◆ **WHAT NEEDS TO BE DONE**
Using only the entries below, output the lines starting at the one containing "- 💞️ I’m looking to collaborate on ..." and ending at the one containing "I'm Zhengji Li</h1>", exactly and inclusive of both, omitting the pictures.

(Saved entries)
+ + + + + + +

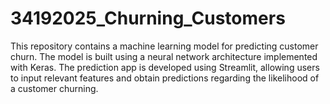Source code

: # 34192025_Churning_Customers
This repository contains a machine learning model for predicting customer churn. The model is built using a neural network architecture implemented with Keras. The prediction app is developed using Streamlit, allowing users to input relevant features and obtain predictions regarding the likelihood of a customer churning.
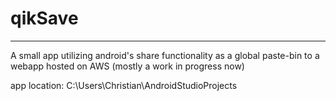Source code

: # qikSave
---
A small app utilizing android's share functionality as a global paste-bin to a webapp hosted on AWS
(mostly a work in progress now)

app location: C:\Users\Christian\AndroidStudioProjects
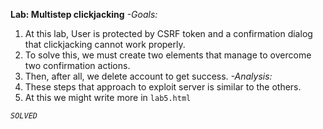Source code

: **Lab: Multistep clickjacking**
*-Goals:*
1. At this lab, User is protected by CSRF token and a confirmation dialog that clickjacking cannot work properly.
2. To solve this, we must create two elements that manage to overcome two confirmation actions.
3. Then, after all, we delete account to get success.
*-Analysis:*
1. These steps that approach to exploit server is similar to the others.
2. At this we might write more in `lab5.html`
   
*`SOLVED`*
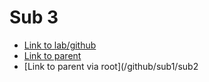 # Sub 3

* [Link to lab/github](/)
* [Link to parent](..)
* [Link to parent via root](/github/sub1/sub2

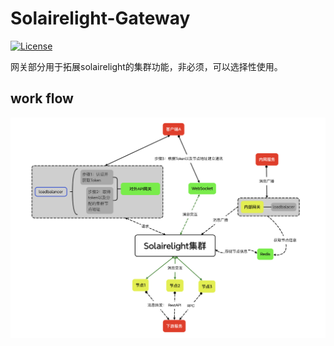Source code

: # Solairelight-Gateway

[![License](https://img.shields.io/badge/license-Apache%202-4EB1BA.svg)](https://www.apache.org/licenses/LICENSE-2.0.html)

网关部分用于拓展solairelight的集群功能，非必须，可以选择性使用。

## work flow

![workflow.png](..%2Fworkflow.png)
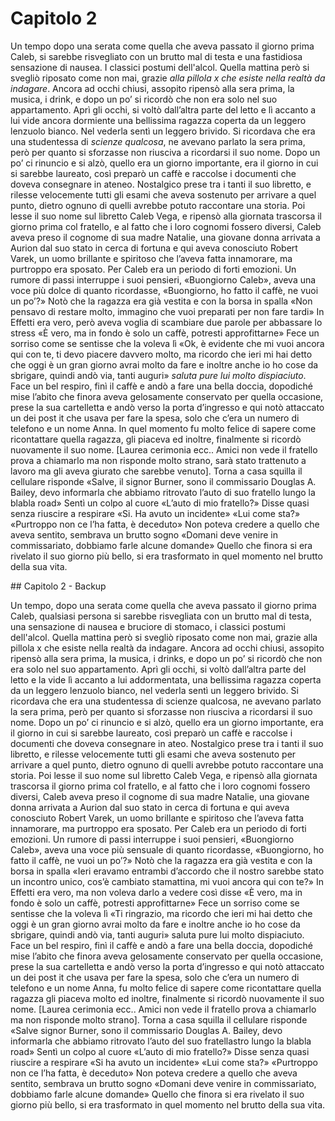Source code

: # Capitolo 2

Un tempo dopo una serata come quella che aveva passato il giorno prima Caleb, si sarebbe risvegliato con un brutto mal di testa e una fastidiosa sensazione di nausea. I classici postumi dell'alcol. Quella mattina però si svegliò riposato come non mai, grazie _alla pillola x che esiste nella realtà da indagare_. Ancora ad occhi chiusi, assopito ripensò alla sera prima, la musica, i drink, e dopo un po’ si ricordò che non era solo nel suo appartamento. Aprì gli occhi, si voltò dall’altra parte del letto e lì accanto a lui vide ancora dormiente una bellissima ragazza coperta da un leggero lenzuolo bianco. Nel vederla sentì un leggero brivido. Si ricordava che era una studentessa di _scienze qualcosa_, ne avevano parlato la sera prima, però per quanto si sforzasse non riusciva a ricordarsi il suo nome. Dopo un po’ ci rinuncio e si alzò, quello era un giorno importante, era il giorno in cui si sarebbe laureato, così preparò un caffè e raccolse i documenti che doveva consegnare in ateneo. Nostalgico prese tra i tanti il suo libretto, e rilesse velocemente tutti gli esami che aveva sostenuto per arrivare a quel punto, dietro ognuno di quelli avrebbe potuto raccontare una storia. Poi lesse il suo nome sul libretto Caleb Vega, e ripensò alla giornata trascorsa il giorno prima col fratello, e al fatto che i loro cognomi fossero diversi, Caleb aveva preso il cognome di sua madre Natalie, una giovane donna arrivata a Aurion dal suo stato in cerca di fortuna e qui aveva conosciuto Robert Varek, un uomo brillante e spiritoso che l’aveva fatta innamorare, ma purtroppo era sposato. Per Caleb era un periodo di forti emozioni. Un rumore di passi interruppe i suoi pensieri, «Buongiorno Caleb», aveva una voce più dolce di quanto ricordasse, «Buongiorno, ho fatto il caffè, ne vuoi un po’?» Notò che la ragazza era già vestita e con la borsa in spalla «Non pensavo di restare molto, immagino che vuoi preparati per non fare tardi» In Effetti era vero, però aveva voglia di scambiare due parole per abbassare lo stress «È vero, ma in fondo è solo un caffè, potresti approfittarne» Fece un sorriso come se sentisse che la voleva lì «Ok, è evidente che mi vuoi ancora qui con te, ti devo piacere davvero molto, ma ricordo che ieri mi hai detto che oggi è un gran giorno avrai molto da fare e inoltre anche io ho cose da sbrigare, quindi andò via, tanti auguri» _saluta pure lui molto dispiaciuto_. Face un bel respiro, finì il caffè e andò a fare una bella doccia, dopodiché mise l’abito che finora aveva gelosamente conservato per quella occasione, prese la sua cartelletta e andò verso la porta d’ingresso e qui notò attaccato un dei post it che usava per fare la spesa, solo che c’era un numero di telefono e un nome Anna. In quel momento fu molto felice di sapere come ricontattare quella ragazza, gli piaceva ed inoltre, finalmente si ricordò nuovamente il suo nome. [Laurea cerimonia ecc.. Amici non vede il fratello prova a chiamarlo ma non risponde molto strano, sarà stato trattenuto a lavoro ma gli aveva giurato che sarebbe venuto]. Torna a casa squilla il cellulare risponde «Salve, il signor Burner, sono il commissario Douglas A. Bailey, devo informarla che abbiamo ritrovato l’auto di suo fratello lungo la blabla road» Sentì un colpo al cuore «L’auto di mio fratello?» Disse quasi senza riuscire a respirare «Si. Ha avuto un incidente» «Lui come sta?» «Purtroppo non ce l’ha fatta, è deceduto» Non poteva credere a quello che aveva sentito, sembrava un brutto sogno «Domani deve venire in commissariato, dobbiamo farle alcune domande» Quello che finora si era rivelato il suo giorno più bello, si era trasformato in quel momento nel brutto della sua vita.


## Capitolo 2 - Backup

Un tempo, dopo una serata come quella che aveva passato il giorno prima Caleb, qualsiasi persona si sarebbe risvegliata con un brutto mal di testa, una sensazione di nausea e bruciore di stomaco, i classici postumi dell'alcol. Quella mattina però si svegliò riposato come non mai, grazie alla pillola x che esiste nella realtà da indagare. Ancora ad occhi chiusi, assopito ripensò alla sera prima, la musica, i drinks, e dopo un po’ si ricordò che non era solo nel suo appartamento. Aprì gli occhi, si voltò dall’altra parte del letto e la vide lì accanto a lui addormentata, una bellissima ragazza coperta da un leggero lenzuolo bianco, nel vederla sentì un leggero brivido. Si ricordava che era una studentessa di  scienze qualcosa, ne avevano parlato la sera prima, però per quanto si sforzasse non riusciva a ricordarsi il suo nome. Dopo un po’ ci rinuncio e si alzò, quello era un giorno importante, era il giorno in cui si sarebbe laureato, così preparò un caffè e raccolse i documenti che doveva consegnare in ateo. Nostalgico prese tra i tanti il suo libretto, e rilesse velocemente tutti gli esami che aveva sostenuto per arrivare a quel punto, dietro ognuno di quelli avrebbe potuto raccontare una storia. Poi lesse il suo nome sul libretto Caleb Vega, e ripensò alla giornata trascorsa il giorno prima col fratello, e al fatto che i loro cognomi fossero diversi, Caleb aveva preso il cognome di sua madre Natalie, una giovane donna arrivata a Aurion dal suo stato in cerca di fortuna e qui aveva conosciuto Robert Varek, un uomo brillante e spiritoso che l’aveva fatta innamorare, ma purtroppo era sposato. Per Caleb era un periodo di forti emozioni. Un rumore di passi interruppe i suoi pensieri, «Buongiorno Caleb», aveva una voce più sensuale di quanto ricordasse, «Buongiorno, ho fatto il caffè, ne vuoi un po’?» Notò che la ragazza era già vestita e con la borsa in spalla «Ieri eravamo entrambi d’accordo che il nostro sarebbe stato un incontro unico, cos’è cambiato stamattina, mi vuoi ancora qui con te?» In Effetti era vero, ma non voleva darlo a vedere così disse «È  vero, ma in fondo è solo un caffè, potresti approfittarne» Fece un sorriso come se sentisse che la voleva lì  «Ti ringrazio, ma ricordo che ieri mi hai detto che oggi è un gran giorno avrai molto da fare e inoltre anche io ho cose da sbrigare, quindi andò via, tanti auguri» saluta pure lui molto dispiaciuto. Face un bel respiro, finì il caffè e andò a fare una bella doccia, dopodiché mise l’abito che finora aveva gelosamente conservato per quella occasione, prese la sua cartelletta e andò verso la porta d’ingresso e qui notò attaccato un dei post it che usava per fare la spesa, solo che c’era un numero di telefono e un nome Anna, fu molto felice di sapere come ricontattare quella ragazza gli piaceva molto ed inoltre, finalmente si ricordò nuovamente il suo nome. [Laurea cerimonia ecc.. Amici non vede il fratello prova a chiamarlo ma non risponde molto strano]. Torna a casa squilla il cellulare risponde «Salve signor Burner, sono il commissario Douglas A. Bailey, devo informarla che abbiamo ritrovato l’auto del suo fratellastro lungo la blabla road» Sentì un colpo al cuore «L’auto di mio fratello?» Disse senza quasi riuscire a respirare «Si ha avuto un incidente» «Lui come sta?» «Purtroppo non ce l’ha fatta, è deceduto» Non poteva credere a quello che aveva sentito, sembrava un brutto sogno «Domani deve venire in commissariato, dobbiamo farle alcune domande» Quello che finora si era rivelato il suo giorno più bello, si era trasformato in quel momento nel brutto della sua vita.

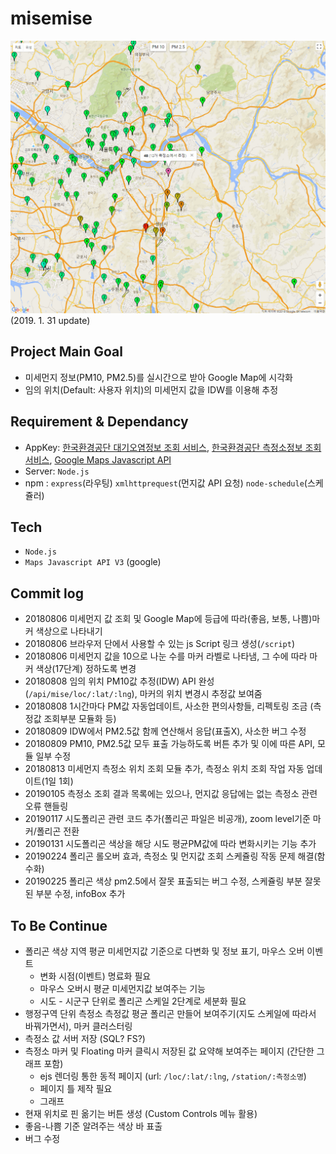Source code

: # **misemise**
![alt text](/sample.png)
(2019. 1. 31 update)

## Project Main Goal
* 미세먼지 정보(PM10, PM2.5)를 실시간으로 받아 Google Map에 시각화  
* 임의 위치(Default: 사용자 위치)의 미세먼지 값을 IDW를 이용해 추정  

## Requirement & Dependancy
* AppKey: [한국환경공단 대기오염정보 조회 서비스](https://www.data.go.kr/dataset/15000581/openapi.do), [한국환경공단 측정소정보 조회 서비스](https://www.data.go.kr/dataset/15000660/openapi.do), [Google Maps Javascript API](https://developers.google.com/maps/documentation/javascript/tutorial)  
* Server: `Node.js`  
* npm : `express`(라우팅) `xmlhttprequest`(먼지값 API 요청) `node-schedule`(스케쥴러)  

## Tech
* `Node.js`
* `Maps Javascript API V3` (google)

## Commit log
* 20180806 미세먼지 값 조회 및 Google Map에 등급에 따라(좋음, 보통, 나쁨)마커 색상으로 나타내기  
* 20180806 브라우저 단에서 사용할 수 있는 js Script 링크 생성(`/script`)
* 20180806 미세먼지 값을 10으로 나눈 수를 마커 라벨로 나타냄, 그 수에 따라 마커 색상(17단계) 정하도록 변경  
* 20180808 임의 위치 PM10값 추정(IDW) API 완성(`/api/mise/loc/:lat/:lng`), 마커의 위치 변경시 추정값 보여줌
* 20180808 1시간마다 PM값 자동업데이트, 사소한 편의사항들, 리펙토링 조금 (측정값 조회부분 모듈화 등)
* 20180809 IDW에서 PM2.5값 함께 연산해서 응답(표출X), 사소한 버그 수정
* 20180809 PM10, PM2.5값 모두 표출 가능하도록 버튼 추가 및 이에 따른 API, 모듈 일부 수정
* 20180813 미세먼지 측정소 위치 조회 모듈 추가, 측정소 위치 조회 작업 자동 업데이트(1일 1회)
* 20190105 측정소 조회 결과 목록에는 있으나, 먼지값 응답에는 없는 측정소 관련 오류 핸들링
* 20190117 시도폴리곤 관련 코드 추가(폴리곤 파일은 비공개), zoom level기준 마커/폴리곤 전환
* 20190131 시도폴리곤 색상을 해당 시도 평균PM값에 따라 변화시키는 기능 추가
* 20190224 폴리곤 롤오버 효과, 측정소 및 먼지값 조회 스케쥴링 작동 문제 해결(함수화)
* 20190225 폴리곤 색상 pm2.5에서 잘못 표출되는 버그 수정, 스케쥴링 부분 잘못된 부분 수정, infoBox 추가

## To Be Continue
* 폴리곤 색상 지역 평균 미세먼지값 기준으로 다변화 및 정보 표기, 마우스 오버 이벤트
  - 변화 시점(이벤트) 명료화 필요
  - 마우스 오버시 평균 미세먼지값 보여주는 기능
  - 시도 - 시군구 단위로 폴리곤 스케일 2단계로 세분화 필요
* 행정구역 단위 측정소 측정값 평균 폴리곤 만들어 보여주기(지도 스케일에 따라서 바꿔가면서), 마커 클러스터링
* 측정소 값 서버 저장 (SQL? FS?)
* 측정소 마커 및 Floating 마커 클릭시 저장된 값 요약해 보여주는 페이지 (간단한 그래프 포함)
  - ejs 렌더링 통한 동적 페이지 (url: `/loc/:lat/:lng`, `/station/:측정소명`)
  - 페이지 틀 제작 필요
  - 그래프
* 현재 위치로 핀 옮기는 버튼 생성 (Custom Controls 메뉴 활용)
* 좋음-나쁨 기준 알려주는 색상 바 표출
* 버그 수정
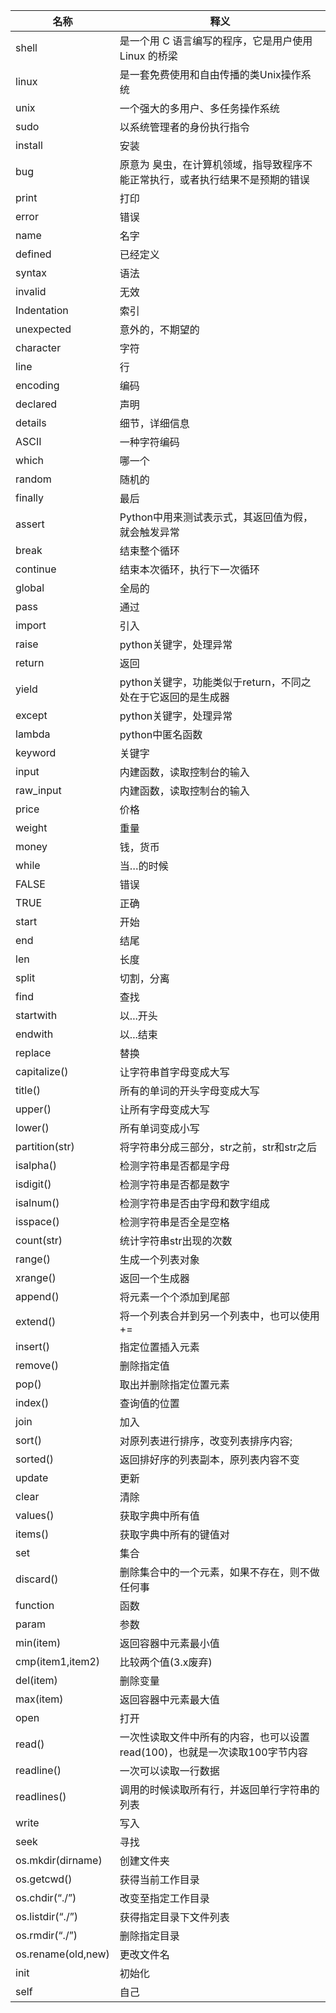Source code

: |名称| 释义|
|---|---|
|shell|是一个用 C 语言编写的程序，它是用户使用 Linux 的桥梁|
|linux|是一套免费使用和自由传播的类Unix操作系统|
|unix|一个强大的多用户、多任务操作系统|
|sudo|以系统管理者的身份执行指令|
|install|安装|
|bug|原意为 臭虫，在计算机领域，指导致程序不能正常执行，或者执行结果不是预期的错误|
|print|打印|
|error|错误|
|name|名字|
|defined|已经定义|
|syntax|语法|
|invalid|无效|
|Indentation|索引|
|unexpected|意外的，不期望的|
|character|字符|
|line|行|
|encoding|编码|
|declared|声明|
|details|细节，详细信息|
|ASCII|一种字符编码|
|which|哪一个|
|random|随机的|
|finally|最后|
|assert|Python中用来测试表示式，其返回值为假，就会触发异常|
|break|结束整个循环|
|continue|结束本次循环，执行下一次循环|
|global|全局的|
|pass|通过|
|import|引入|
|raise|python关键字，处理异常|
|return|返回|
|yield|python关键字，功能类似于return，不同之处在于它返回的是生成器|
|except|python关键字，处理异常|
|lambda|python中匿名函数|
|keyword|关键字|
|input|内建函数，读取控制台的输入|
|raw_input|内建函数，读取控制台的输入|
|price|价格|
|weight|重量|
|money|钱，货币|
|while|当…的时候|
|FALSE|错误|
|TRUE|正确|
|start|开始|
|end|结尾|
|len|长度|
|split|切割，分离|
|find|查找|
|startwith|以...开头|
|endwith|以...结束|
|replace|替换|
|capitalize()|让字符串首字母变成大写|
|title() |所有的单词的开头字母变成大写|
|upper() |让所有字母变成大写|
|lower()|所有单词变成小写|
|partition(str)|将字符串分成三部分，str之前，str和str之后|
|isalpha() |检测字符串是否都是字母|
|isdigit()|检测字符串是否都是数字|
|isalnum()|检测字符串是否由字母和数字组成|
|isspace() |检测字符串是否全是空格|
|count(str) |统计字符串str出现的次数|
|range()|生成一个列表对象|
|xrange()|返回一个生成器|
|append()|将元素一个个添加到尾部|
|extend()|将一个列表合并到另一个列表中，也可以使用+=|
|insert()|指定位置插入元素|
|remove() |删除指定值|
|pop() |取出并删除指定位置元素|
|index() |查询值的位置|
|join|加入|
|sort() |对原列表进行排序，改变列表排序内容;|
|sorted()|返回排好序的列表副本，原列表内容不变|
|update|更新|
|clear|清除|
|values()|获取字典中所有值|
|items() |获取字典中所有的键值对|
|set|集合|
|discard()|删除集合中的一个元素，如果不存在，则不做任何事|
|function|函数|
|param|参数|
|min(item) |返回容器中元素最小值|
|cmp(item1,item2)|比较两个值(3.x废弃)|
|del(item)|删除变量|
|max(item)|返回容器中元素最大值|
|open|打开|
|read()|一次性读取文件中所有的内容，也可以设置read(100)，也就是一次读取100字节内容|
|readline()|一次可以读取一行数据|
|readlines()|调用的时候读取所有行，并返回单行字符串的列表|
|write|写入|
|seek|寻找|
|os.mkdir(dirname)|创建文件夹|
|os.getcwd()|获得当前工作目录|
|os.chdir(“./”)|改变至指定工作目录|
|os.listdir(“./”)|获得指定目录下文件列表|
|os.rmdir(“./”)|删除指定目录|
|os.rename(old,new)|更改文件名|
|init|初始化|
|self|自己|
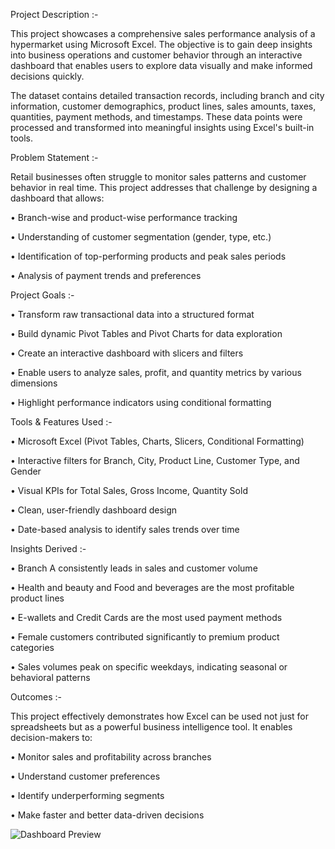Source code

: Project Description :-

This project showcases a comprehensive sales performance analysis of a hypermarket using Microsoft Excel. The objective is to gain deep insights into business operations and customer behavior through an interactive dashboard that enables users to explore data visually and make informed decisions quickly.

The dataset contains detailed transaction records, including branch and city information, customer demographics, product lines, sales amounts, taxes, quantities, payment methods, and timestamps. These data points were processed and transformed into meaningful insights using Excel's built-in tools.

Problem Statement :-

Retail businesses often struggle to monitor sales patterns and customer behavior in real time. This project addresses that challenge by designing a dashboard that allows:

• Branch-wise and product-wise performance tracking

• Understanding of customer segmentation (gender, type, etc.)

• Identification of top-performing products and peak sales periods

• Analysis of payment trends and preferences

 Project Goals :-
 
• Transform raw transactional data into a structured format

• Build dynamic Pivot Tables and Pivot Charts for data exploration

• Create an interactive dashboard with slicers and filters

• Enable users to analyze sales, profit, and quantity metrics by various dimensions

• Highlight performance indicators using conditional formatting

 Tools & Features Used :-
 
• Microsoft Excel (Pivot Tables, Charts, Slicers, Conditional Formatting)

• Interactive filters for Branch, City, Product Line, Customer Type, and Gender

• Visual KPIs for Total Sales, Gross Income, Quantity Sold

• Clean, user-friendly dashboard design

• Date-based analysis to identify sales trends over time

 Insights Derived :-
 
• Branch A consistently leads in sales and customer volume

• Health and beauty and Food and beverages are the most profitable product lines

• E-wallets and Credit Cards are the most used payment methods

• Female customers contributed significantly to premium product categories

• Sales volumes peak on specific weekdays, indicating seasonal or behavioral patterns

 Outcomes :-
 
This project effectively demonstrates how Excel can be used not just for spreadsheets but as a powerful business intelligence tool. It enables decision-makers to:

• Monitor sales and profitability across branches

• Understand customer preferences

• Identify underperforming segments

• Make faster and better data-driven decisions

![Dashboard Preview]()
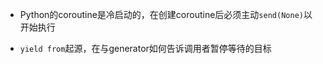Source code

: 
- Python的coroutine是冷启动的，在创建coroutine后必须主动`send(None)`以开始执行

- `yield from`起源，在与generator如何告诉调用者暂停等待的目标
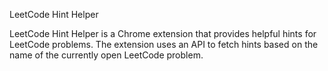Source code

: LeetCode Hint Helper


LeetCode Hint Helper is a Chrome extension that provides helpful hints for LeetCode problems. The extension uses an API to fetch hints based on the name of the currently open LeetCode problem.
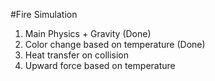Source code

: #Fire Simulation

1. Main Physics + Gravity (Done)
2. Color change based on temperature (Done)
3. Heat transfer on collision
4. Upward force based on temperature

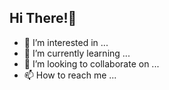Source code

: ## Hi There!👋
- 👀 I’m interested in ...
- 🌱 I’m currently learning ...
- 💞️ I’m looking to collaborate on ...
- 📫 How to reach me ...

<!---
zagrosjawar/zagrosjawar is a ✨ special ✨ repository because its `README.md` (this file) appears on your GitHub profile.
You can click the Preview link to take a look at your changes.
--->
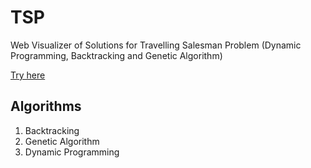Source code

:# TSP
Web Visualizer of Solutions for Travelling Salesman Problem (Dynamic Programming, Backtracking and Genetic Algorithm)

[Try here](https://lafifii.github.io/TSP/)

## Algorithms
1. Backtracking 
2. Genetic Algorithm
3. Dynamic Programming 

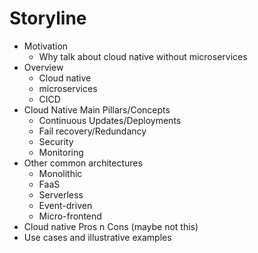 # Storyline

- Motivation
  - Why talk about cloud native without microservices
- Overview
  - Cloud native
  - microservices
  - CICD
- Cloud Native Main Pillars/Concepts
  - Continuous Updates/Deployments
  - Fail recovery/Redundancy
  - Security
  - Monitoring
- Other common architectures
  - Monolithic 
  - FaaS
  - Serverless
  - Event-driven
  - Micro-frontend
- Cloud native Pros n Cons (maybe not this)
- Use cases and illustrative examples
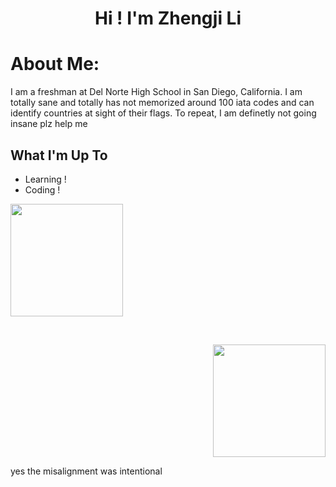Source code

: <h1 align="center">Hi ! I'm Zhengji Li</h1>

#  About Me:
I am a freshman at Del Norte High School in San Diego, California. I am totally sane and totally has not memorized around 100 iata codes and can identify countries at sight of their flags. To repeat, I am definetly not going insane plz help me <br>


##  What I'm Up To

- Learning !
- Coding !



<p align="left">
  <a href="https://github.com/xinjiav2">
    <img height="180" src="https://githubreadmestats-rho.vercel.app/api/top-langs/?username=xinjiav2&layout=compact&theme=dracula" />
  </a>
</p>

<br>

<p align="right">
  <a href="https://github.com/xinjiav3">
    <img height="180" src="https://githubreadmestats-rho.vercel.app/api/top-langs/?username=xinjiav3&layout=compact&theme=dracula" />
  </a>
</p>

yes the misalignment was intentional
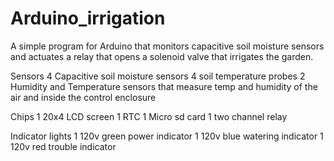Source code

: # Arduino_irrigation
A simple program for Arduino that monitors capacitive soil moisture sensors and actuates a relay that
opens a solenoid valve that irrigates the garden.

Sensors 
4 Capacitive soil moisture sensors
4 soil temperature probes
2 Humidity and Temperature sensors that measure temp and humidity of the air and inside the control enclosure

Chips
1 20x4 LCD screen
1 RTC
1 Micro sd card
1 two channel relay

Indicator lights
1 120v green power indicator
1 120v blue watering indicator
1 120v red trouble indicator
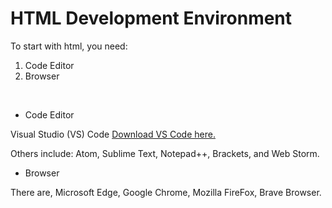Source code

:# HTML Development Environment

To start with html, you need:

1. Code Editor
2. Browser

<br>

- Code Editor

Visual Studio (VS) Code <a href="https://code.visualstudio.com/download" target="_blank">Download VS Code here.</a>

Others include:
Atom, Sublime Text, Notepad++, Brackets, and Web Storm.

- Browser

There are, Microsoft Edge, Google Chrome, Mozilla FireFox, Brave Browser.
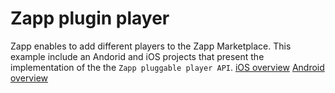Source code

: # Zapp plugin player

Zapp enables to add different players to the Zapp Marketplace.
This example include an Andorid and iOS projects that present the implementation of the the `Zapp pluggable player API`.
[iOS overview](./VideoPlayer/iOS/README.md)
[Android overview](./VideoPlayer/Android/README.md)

+ + + + + + +

◆ **RESPONSE**
- 💞️ I’m looking to collaborate on ...
- 📫 How to reach me ...

<!---
zagrosjawar/zagrosjawar is a ✨ special ✨ repository because its `README.md` (this file) appears on your GitHub profile.
You can click the Preview link to take a look at your changes.
--->
Source code

:# TSP
Web Visualizer of Solutions for Travelling Salesman Problem (Dynamic Programming, Backtracking and Genetic Algorithm)

[Try here](https://lafifii.github.io/TSP/)

## Algorithms
1. Backtracking 
2. Genetic Algorithm
3. Dynamic Programming 

 # Storyline

- Motivation
  - Why talk about cloud native without microservices
- Overview
  - Cloud native
  - microservices
  - CICD
- Cloud Native Main Pillars/Concepts
  - Continuous Updates/Deployments
  - Fail recovery/Redundancy
  - Security
  - Monitoring
- Other common architectures
  - Monolithic 
  - FaaS
  - Serverless
  - Event-driven
  - Micro-frontend
- Cloud native Pros n Cons (maybe not this)
- Use cases and illustrative examples
Source code

: <h1 align="center">Hi ! I'm Zhengji Li</h1>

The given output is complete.